◆ WHAT TO DO: Give back the records that follow exactly, images excluded.

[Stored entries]
== Segment start ==

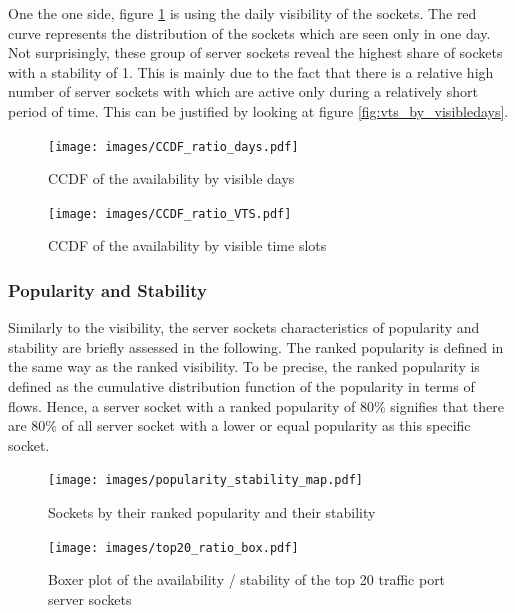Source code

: One the one side, figure \ref{fig:ccdf_ratio_days} is using the daily visibility 
of the sockets. The red curve represents the distribution of the sockets which 
are seen only in one day. Not surprisingly, these group of server sockets reveal 
the highest share of sockets with a stability of 1. This is mainly due to the 
fact that there is a relative high number of server sockets with which are 
active only during a relatively short period of time. This can be justified by 
looking at figure \ref{fig:vts_by_visibledays}.

\begin{landscape}
\begin{figure}
	[p] \centering 
	\texttt{[image: images/CCDF\_ratio\_days.pdf]}
	\caption{CCDF of the availability by visible days} 
	\label{fig:ccdf_ratio_days} 
\end{figure}
\end{landscape}

\begin{landscape}
\begin{figure}
	[p] \centering 
	\texttt{[image: images/CCDF\_ratio\_VTS.pdf]}
	\caption{CCDF of the availability by visible time slots} 
	\label{fig:ccdf_ratio_vts} 
\end{figure}
\end{landscape}

\subsubsection{Popularity and Stability}
Similarly to the visibility, the server sockets characteristics of popularity 
and stability are briefly assessed in the following. The ranked popularity is 
defined in the same way as the ranked visibility. To be precise, the ranked 
popularity is defined as the cumulative distribution function of the popularity 
in terms of flows. Hence, a server socket with a ranked popularity of 80\% 
signifies that there are 80\% of all server socket with a lower or equal 
popularity as this specific socket.


\begin{figure}
	[ht] \centering 
	\texttt{[image: images/popularity\_stability\_map.pdf]}
	\caption{Sockets by their ranked popularity and their stability} 
	\label{fig:rankedPopularity} 
\end{figure}


\begin{landscape}
	\begin{figure}
	[p] \centering 
	\texttt{[image: images/top20\_ratio\_box.pdf]}
	\caption{Boxer plot of the availability / stability of the top 20 traffic port server sockets} 
	\label{fig:top20_ratio_box} 
\end{figure}
\end{landscape}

== Segment end ==

◆ SOLUTION TO THE PROBLEM:
Source code

: One the one side, figure \ref{fig:ccdf_ratio_days} is using the daily visibility 
of the sockets. The red curve represents the distribution of the sockets which 
are seen only in one day. Not surprisingly, these group of server sockets reveal 
the highest share of sockets with a stability of 1. This is mainly due to the 
fact that there is a relative high number of server sockets with which are 
active only during a relatively short period of time. This can be justified by 
looking at figure \ref{fig:vts_by_visibledays}.

\begin{landscape}
\begin{figure}
	[p] \centering 
	\texttt{[image: images/CCDF\_ratio\_days.pdf]}
	\caption{CCDF of the availability by visible days} 
	\label{fig:ccdf_ratio_days} 
\end{figure}
\end{landscape}

\begin{landscape}
\begin{figure}
	[p] \centering 
	\texttt{[image: images/CCDF\_ratio\_VTS.pdf]}
	\caption{CCDF of the availability by visible time slots} 
	\label{fig:ccdf_ratio_vts} 
\end{figure}
\end{landscape}

\subsubsection{Popularity and Stability}
Similarly to the visibility, the server sockets characteristics of popularity 
and stability are briefly assessed in the following. The ranked popularity is 
defined in the same way as the ranked visibility. To be precise, the ranked 
popularity is defined as the cumulative distribution function of the popularity 
in terms of flows. Hence, a server socket with a ranked popularity of 80\% 
signifies that there are 80\% of all server socket with a lower or equal 
popularity as this specific socket.


\begin{figure}
	[ht] \centering 
	\texttt{[image: images/popularity\_stability\_map.pdf]}
	\caption{Sockets by their ranked popularity and their stability} 
	\label{fig:rankedPopularity} 
\end{figure}


\begin{landscape}
	\begin{figure}
	[p] \centering 
	\texttt{[image: images/top20\_ratio\_box.pdf]}
	\caption{Boxer plot of the availability / stability of the top 20 traffic port server sockets} 
	\label{fig:top20_ratio_box} 
\end{figure}
\end{landscape}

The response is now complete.